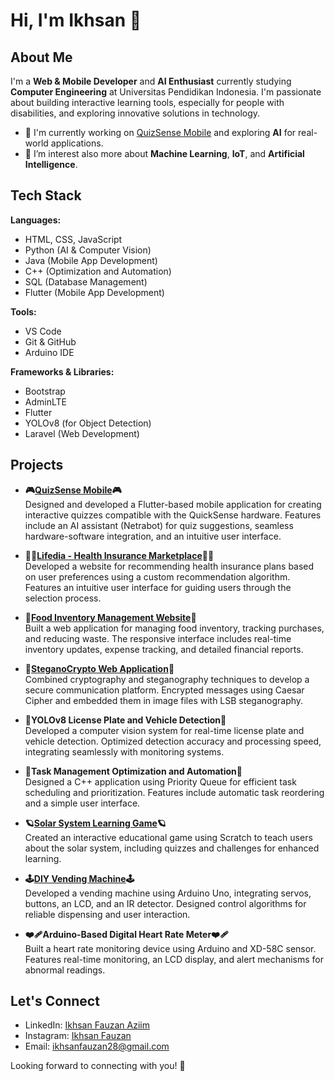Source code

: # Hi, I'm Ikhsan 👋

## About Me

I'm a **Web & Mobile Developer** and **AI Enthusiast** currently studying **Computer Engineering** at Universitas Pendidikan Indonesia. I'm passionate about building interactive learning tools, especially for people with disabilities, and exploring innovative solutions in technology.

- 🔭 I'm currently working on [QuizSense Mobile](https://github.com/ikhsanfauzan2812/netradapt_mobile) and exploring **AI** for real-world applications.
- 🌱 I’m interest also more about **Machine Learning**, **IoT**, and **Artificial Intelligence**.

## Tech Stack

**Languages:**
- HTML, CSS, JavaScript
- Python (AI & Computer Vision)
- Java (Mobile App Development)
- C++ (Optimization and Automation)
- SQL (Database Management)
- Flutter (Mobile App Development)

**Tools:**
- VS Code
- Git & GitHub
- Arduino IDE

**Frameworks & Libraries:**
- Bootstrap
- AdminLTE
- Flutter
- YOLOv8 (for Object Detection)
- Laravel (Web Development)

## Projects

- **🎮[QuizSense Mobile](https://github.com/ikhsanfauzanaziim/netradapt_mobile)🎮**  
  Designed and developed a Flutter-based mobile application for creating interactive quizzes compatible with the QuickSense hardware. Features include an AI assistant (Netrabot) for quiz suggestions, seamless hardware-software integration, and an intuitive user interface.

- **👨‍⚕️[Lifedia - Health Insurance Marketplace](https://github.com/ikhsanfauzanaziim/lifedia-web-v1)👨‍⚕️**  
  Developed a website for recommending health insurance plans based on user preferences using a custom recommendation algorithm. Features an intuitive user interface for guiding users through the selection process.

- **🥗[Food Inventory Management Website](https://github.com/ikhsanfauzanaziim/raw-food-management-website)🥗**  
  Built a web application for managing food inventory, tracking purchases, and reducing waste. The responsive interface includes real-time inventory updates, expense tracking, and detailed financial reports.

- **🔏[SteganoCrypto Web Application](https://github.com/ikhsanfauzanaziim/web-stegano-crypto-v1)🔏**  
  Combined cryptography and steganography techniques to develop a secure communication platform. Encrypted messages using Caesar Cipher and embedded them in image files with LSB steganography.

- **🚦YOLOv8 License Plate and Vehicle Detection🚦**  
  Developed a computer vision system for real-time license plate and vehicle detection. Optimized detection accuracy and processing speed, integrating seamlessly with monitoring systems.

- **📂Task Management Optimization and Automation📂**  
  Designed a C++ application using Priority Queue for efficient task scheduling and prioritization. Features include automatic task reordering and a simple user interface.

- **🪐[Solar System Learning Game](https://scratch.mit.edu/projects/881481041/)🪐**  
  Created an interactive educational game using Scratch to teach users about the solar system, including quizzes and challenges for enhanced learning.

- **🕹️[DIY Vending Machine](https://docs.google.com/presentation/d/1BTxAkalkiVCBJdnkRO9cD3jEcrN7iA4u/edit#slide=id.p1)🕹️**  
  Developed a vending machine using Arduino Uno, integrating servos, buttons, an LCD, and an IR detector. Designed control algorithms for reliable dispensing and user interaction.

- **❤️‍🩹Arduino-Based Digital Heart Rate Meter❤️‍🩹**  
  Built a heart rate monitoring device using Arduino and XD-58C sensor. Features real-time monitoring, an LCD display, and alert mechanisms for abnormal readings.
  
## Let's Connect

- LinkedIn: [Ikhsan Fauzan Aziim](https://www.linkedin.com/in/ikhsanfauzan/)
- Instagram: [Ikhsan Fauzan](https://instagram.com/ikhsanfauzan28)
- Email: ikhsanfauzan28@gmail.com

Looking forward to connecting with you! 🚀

--------

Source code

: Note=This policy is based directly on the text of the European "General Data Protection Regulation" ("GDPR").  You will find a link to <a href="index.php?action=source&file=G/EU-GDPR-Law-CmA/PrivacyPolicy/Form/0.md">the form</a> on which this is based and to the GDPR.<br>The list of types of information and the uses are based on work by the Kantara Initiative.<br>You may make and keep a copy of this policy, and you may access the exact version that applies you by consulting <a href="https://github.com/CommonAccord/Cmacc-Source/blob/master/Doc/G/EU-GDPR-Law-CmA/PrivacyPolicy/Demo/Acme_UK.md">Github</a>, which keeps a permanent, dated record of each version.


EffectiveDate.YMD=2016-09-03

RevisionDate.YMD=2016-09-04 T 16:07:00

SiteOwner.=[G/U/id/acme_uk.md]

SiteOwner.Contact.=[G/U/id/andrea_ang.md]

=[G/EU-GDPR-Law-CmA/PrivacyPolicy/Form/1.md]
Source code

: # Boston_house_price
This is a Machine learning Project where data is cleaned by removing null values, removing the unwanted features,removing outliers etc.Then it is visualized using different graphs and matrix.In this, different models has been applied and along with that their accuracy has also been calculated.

--------

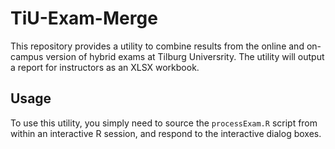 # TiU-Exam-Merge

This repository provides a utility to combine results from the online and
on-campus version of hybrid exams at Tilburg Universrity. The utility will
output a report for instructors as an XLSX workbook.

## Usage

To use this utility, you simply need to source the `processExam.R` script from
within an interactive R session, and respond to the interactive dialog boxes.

--------

(Exercise goal):
From the records above, transcribe exactly the run of lines that opens with the line holding "- **🥗[Food Inventory" and closes with the line holding "- **🪐[Solar System", both included.

(Task result):
- **🥗[Food Inventory Management Website](https://github.com/ikhsanfauzanaziim/raw-food-management-website)🥗**  
  Built a web application for managing food inventory, tracking purchases, and reducing waste. The responsive interface includes real-time inventory updates, expense tracking, and detailed financial reports.

- **🔏[SteganoCrypto Web Application](https://github.com/ikhsanfauzanaziim/web-stegano-crypto-v1)🔏**  
  Combined cryptography and steganography techniques to develop a secure communication platform. Encrypted messages using Caesar Cipher and embedded them in image files with LSB steganography.

- **🚦YOLOv8 License Plate and Vehicle Detection🚦**  
  Developed a computer vision system for real-time license plate and vehicle detection. Optimized detection accuracy and processing speed, integrating seamlessly with monitoring systems.

- **📂Task Management Optimization and Automation📂**  
  Designed a C++ application using Priority Queue for efficient task scheduling and prioritization. Features include automatic task reordering and a simple user interface.

- **🪐[Solar System Learning Game](https://scratch.mit.edu/projects/881481041/)🪐**  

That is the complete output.